Moratória para crédito à habitação: afetados por tempestades podem suspender pagamento até 27 de abril
Famílias podem pedir a suspensão do pagamento de empréstimos de habitação própria e permanente até 27 de abril de 2026. Saiba como e o impacto no custo final do crédito.
Com efeitos desde 28 de janeiro, data da tempestade Kristin, as famílias podem pedir a suspensão do pagamento de empréstimos de habitação própria e permanente até 27 de abril de 2026. O decreto-lei 31-B, de 5 de fevereiro, define as condições de acesso e funcionamento da moratória.
O que abrange a moratória?
Permite-se a suspensão total dos pagamentos das prestações de capital e juros, assim como de outros encargos associados ao contrato de crédito relativos a habitação própria permanente.
Outros contratos de crédito com garantia hipotecária não são abrangidos pela moratória.

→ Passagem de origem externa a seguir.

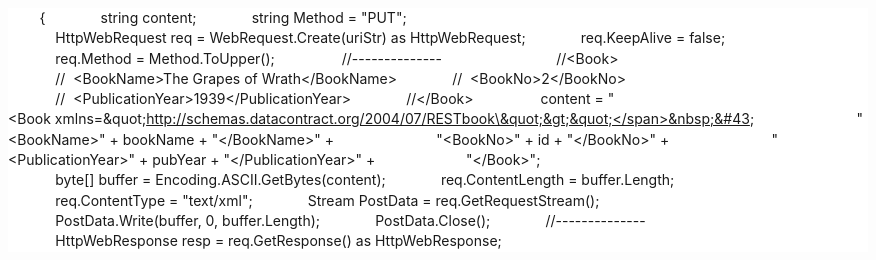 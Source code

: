 &nbsp;&nbsp;&nbsp;&nbsp;&nbsp;&nbsp;&nbsp;&nbsp;{&nbsp;
&nbsp;&nbsp;&nbsp;&nbsp;&nbsp;&nbsp;&nbsp;&nbsp;&nbsp;&nbsp;&nbsp;&nbsp;<span class="cs__keyword">string</span>&nbsp;content;&nbsp;
&nbsp;&nbsp;&nbsp;&nbsp;&nbsp;&nbsp;&nbsp;&nbsp;&nbsp;&nbsp;&nbsp;&nbsp;<span class="cs__keyword">string</span>&nbsp;Method&nbsp;=&nbsp;<span class="cs__string">&quot;PUT&quot;</span>;&nbsp;
&nbsp;&nbsp;&nbsp;&nbsp;&nbsp;&nbsp;&nbsp;&nbsp;&nbsp;&nbsp;&nbsp;&nbsp;HttpWebRequest&nbsp;req&nbsp;=&nbsp;WebRequest.Create(uriStr)&nbsp;<span class="cs__keyword">as</span>&nbsp;HttpWebRequest;&nbsp;
&nbsp;&nbsp;&nbsp;&nbsp;&nbsp;&nbsp;&nbsp;&nbsp;&nbsp;&nbsp;&nbsp;&nbsp;req.KeepAlive&nbsp;=&nbsp;<span class="cs__keyword">false</span>;&nbsp;
&nbsp;&nbsp;&nbsp;&nbsp;&nbsp;&nbsp;&nbsp;&nbsp;&nbsp;&nbsp;&nbsp;&nbsp;req.Method&nbsp;=&nbsp;Method.ToUpper();&nbsp;
&nbsp;&nbsp;
&nbsp;&nbsp;&nbsp;&nbsp;&nbsp;&nbsp;&nbsp;&nbsp;&nbsp;&nbsp;&nbsp;&nbsp;<span class="cs__com">//--------------&nbsp;&nbsp;&nbsp;&nbsp;&nbsp;&nbsp;&nbsp;&nbsp;&nbsp;&nbsp;&nbsp;&nbsp;&nbsp;&nbsp;&nbsp;</span>&nbsp;
&nbsp;&nbsp;&nbsp;&nbsp;&nbsp;&nbsp;&nbsp;&nbsp;&nbsp;&nbsp;&nbsp;&nbsp;<span class="cs__com">//&lt;Book&gt;</span>&nbsp;
&nbsp;&nbsp;&nbsp;&nbsp;&nbsp;&nbsp;&nbsp;&nbsp;&nbsp;&nbsp;&nbsp;&nbsp;<span class="cs__com">//&nbsp;&nbsp;&lt;BookName&gt;The&nbsp;Grapes&nbsp;of&nbsp;Wrath&lt;/BookName&gt;</span>&nbsp;
&nbsp;&nbsp;&nbsp;&nbsp;&nbsp;&nbsp;&nbsp;&nbsp;&nbsp;&nbsp;&nbsp;&nbsp;<span class="cs__com">//&nbsp;&nbsp;&lt;BookNo&gt;2&lt;/BookNo&gt;</span>&nbsp;
&nbsp;&nbsp;&nbsp;&nbsp;&nbsp;&nbsp;&nbsp;&nbsp;&nbsp;&nbsp;&nbsp;&nbsp;<span class="cs__com">//&nbsp;&nbsp;&lt;PublicationYear&gt;1939&lt;/PublicationYear&gt;</span>&nbsp;
&nbsp;&nbsp;&nbsp;&nbsp;&nbsp;&nbsp;&nbsp;&nbsp;&nbsp;&nbsp;&nbsp;&nbsp;<span class="cs__com">//&lt;/Book&gt;</span>&nbsp;
&nbsp;&nbsp;
&nbsp;&nbsp;&nbsp;&nbsp;&nbsp;&nbsp;&nbsp;&nbsp;&nbsp;&nbsp;&nbsp;&nbsp;content&nbsp;=&nbsp;<span class="cs__string">&quot;&lt;Book&nbsp;xmlns=\&quot;http://schemas.datacontract.org/2004/07/RESTbook\&quot;&gt;&quot;</span>&nbsp;&#43;&nbsp;
&nbsp;&nbsp;&nbsp;&nbsp;&nbsp;&nbsp;&nbsp;&nbsp;&nbsp;&nbsp;&nbsp;&nbsp;&nbsp;&nbsp;&nbsp;&nbsp;&nbsp;&nbsp;&nbsp;&nbsp;&nbsp;&nbsp;&nbsp;&nbsp;<span class="cs__string">&quot;&lt;BookName&gt;&quot;</span>&nbsp;&#43;&nbsp;bookName&nbsp;&#43;&nbsp;<span class="cs__string">&quot;&lt;/BookName&gt;&quot;</span>&nbsp;&#43;&nbsp;
&nbsp;&nbsp;&nbsp;&nbsp;&nbsp;&nbsp;&nbsp;&nbsp;&nbsp;&nbsp;&nbsp;&nbsp;&nbsp;&nbsp;&nbsp;&nbsp;&nbsp;&nbsp;&nbsp;&nbsp;&nbsp;&nbsp;&nbsp;&nbsp;<span class="cs__string">&quot;&lt;BookNo&gt;&quot;</span>&nbsp;&#43;&nbsp;id&nbsp;&#43;&nbsp;<span class="cs__string">&quot;&lt;/BookNo&gt;&quot;</span>&nbsp;&#43;&nbsp;
&nbsp;&nbsp;&nbsp;&nbsp;&nbsp;&nbsp;&nbsp;&nbsp;&nbsp;&nbsp;&nbsp;&nbsp;&nbsp;&nbsp;&nbsp;&nbsp;&nbsp;&nbsp;&nbsp;&nbsp;&nbsp;&nbsp;&nbsp;&nbsp;<span class="cs__string">&quot;&lt;PublicationYear&gt;&quot;</span>&nbsp;&#43;&nbsp;pubYear&nbsp;&#43;&nbsp;<span class="cs__string">&quot;&lt;/PublicationYear&gt;&quot;</span>&nbsp;&#43;&nbsp;
&nbsp;&nbsp;&nbsp;&nbsp;&nbsp;&nbsp;&nbsp;&nbsp;&nbsp;&nbsp;&nbsp;&nbsp;&nbsp;&nbsp;&nbsp;&nbsp;&nbsp;&nbsp;&nbsp;&nbsp;&nbsp;<span class="cs__string">&quot;&lt;/Book&gt;&quot;</span>;&nbsp;
&nbsp;&nbsp;
&nbsp;&nbsp;&nbsp;&nbsp;&nbsp;&nbsp;&nbsp;&nbsp;&nbsp;&nbsp;&nbsp;&nbsp;<span class="cs__keyword">byte</span>[]&nbsp;buffer&nbsp;=&nbsp;Encoding.ASCII.GetBytes(content);&nbsp;
&nbsp;&nbsp;&nbsp;&nbsp;&nbsp;&nbsp;&nbsp;&nbsp;&nbsp;&nbsp;&nbsp;&nbsp;req.ContentLength&nbsp;=&nbsp;buffer.Length;&nbsp;
&nbsp;&nbsp;&nbsp;&nbsp;&nbsp;&nbsp;&nbsp;&nbsp;&nbsp;&nbsp;&nbsp;&nbsp;req.ContentType&nbsp;=&nbsp;<span class="cs__string">&quot;text/xml&quot;</span>;&nbsp;
&nbsp;&nbsp;&nbsp;&nbsp;&nbsp;&nbsp;&nbsp;&nbsp;&nbsp;&nbsp;&nbsp;&nbsp;Stream&nbsp;PostData&nbsp;=&nbsp;req.GetRequestStream();&nbsp;
&nbsp;&nbsp;&nbsp;&nbsp;&nbsp;&nbsp;&nbsp;&nbsp;&nbsp;&nbsp;&nbsp;&nbsp;PostData.Write(buffer,&nbsp;<span class="cs__number">0</span>,&nbsp;buffer.Length);&nbsp;
&nbsp;&nbsp;&nbsp;&nbsp;&nbsp;&nbsp;&nbsp;&nbsp;&nbsp;&nbsp;&nbsp;&nbsp;PostData.Close();&nbsp;
&nbsp;&nbsp;&nbsp;&nbsp;&nbsp;&nbsp;&nbsp;&nbsp;&nbsp;&nbsp;&nbsp;&nbsp;<span class="cs__com">//--------------</span>&nbsp;
&nbsp;&nbsp;
&nbsp;&nbsp;&nbsp;&nbsp;&nbsp;&nbsp;&nbsp;&nbsp;&nbsp;&nbsp;&nbsp;&nbsp;HttpWebResponse&nbsp;resp&nbsp;=&nbsp;req.GetResponse()&nbsp;<span class="cs__keyword">as</span>&nbsp;HttpWebResponse;&nbsp;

Quem pode beneficiar da moratória?
Podem recorrer a este mecanismo os residentes nos concelhos em estado de calamidade, assim como pessoas singulares que aí não residam, mas que estejam em situação de lay-off, porque as suas empresas têm sede ou exercem a atividade naqueles concelhos.
E quem está excluído deste apoio?
Quem se candidatar não pode ter dívidas à Autoridade Tributária ou à Segurança Social. Caso se encontre em situação de mora há mais de 90 dias no cumprimento das prestações do crédito fica igualmente excluído da moratória.

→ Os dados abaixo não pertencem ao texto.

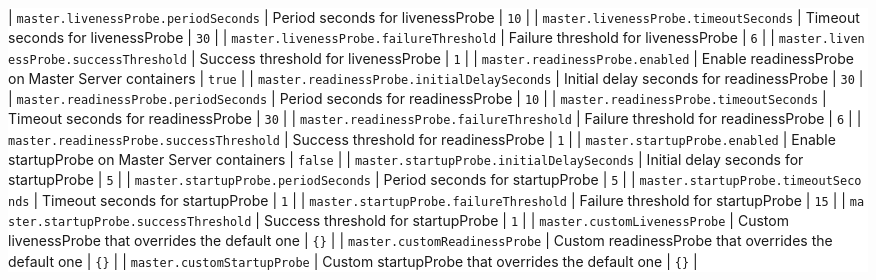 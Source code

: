 | `master.livenessProbe.periodSeconds`                       | Period seconds for livenessProbe                                                                                                                                                                                                       | `10`             |
| `master.livenessProbe.timeoutSeconds`                      | Timeout seconds for livenessProbe                                                                                                                                                                                                      | `30`             |
| `master.livenessProbe.failureThreshold`                    | Failure threshold for livenessProbe                                                                                                                                                                                                    | `6`              |
| `master.livenessProbe.successThreshold`                    | Success threshold for livenessProbe                                                                                                                                                                                                    | `1`              |
| `master.readinessProbe.enabled`                            | Enable readinessProbe on Master Server containers                                                                                                                                                                                      | `true`           |
| `master.readinessProbe.initialDelaySeconds`                | Initial delay seconds for readinessProbe                                                                                                                                                                                               | `30`             |
| `master.readinessProbe.periodSeconds`                      | Period seconds for readinessProbe                                                                                                                                                                                                      | `10`             |
| `master.readinessProbe.timeoutSeconds`                     | Timeout seconds for readinessProbe                                                                                                                                                                                                     | `30`             |
| `master.readinessProbe.failureThreshold`                   | Failure threshold for readinessProbe                                                                                                                                                                                                   | `6`              |
| `master.readinessProbe.successThreshold`                   | Success threshold for readinessProbe                                                                                                                                                                                                   | `1`              |
| `master.startupProbe.enabled`                              | Enable startupProbe on Master Server containers                                                                                                                                                                                        | `false`          |
| `master.startupProbe.initialDelaySeconds`                  | Initial delay seconds for startupProbe                                                                                                                                                                                                 | `5`              |
| `master.startupProbe.periodSeconds`                        | Period seconds for startupProbe                                                                                                                                                                                                        | `5`              |
| `master.startupProbe.timeoutSeconds`                       | Timeout seconds for startupProbe                                                                                                                                                                                                       | `1`              |
| `master.startupProbe.failureThreshold`                     | Failure threshold for startupProbe                                                                                                                                                                                                     | `15`             |
| `master.startupProbe.successThreshold`                     | Success threshold for startupProbe                                                                                                                                                                                                     | `1`              |
| `master.customLivenessProbe`                               | Custom livenessProbe that overrides the default one                                                                                                                                                                                    | `{}`             |
| `master.customReadinessProbe`                              | Custom readinessProbe that overrides the default one                                                                                                                                                                                   | `{}`             |
| `master.customStartupProbe`                                | Custom startupProbe that overrides the default one                                                                                                                                                                                     | `{}`             |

Como pedir a moratória passo a passo
O pedido de adesão à moratória terá de ser formalizado, por via eletrónica, junto da instituição onde tem o crédito.
O banco tem o prazo máximo de três dias úteis para informar o consumidor, caso este não cumpra as condições de acesso. No máximo, em cinco dias úteis, tem de aplicar a suspensão das prestações.
O que acontece no fim da moratória?
Independentemente da data do pedido, a suspensão termina a 27 de abril de 2026. O prazo do contrato, assim como as garantias associadas, são automaticamente prorrogadas por período idêntico ao da suspensão. Os bancos não podem cobrar qualquer tipo de encargo por este processo.
Até cinco dias úteis antes do fim do prazo de término da moratória, os bancos são obrigados a avaliar a capacidade do consumidor em retomar os pagamentos nas condições contratadas. Se verificarem que tal não é possível, deverão apresentar propostas alternativas adequadas à sua situação financeira, que permitam ao mutuário continuar a cumprir o contrato, e não podem agravar a taxa de juro contratada.
Vale a pena pedir a moratória?
A moratória só deve ser utilizada em contexto de dificuldades financeiras, para adiar este encargo e aumentar a liquidez disponível. Tal como ocorreu nas moratórias aplicadas durante a pandemia, o pedido de suspensão das prestações não fica totalmente gratuito. Os bancos contabilizam os juros decorridos durante o período de suspensão do crédito e adicionam-nos ao capital em dívida, aumentando a dívida do consumidor, assim como as prestações futuras e os encargos totais com o crédito.
Que impacto tem a moratória no futuro do crédito?
Veja este exemplo:
- financiamento de 150 mil euros;
- prazo restante de 25 anos;
- taxa de juro indexada à Euribor 6 meses;
- spread de 1%;
aderir à moratória e suspender a prestação durante meros 3 meses terá um custo final de quase 1700 euros.
Na prática, apesar de ficarem até três meses sem receber os reembolsos dos créditos concedidos, no final do processo, os bancos irão obter um ganho extra, superior ao que existiria caso a carência de capital fosse a única parcela em causa.
Já o consumidor será confrontado com custos adicionais. Tal como em 2020, a DECO PROteste não concorda com esta opção que penaliza os consumidores que já se encontram em dificuldades.
Verifique junto do banco se está a aplicar algum tipo de medida específica para os clientes abrangidos por esta calamidade e compare com a adesão à moratória.